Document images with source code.
•••

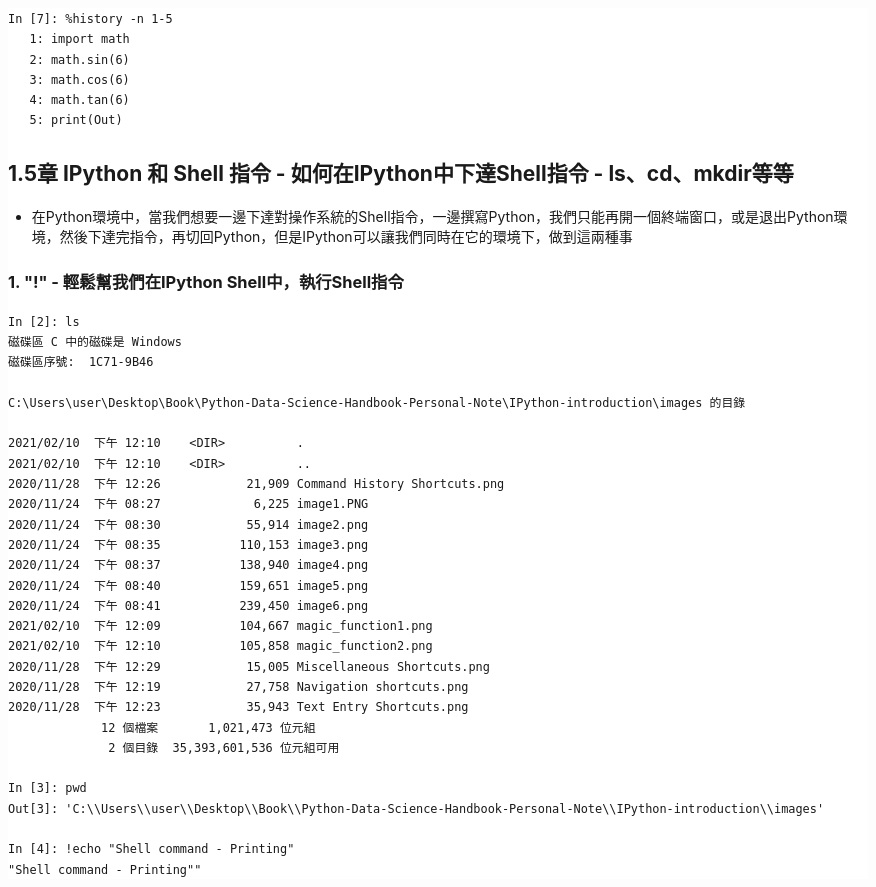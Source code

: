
 ```
In [7]: %history -n 1-5
   1: import math
   2: math.sin(6)
   3: math.cos(6)
   4: math.tan(6)
   5: print(Out)
```



## 1.5章 IPython 和 Shell 指令 - 如何在IPython中下達Shell指令 - ls、cd、mkdir等等



+ 在Python環境中，當我們想要一邊下達對操作系統的Shell指令，一邊撰寫Python，我們只能再開一個終端窗口，或是退出Python環境，然後下達完指令，再切回Python，但是IPython可以讓我們同時在它的環境下，做到這兩種事 



### 1. "!" - 輕鬆幫我們在IPython Shell中，執行Shell指令



 ```
In [2]: ls
 磁碟區 C 中的磁碟是 Windows
 磁碟區序號:  1C71-9B46

 C:\Users\user\Desktop\Book\Python-Data-Science-Handbook-Personal-Note\IPython-introduction\images 的目錄

2021/02/10  下午 12:10    <DIR>          .
2021/02/10  下午 12:10    <DIR>          ..
2020/11/28  下午 12:26            21,909 Command History Shortcuts.png
2020/11/24  下午 08:27             6,225 image1.PNG
2020/11/24  下午 08:30            55,914 image2.png
2020/11/24  下午 08:35           110,153 image3.png
2020/11/24  下午 08:37           138,940 image4.png
2020/11/24  下午 08:40           159,651 image5.png
2020/11/24  下午 08:41           239,450 image6.png
2021/02/10  下午 12:09           104,667 magic_function1.png
2021/02/10  下午 12:10           105,858 magic_function2.png
2020/11/28  下午 12:29            15,005 Miscellaneous Shortcuts.png
2020/11/28  下午 12:19            27,758 Navigation shortcuts.png
2020/11/28  下午 12:23            35,943 Text Entry Shortcuts.png
              12 個檔案       1,021,473 位元組
               2 個目錄  35,393,601,536 位元組可用

In [3]: pwd
Out[3]: 'C:\\Users\\user\\Desktop\\Book\\Python-Data-Science-Handbook-Personal-Note\\IPython-introduction\\images'

In [4]: !echo "Shell command - Printing"
"Shell command - Printing""
 ```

•••

Exercise details.
Pictures are not part of the copy; transcribe the rest of the data verbatim.

Answer box.
Source code

:
 ```
In [7]: %history -n 1-5
   1: import math
   2: math.sin(6)
   3: math.cos(6)
   4: math.tan(6)
   5: print(Out)
```



## 1.5章 IPython 和 Shell 指令 - 如何在IPython中下達Shell指令 - ls、cd、mkdir等等



+ 在Python環境中，當我們想要一邊下達對操作系統的Shell指令，一邊撰寫Python，我們只能再開一個終端窗口，或是退出Python環境，然後下達完指令，再切回Python，但是IPython可以讓我們同時在它的環境下，做到這兩種事 



### 1. "!" - 輕鬆幫我們在IPython Shell中，執行Shell指令



 ```
In [2]: ls
 磁碟區 C 中的磁碟是 Windows
 磁碟區序號:  1C71-9B46

 C:\Users\user\Desktop\Book\Python-Data-Science-Handbook-Personal-Note\IPython-introduction\images 的目錄

2021/02/10  下午 12:10    <DIR>          .
2021/02/10  下午 12:10    <DIR>          ..
2020/11/28  下午 12:26            21,909 Command History Shortcuts.png
2020/11/24  下午 08:27             6,225 image1.PNG
2020/11/24  下午 08:30            55,914 image2.png
2020/11/24  下午 08:35           110,153 image3.png
2020/11/24  下午 08:37           138,940 image4.png
2020/11/24  下午 08:40           159,651 image5.png
2020/11/24  下午 08:41           239,450 image6.png
2021/02/10  下午 12:09           104,667 magic_function1.png
2021/02/10  下午 12:10           105,858 magic_function2.png
2020/11/28  下午 12:29            15,005 Miscellaneous Shortcuts.png
2020/11/28  下午 12:19            27,758 Navigation shortcuts.png
2020/11/28  下午 12:23            35,943 Text Entry Shortcuts.png
              12 個檔案       1,021,473 位元組
               2 個目錄  35,393,601,536 位元組可用

In [3]: pwd
Out[3]: 'C:\\Users\\user\\Desktop\\Book\\Python-Data-Science-Handbook-Personal-Note\\IPython-introduction\\images'

In [4]: !echo "Shell command - Printing"
"Shell command - Printing""
 ```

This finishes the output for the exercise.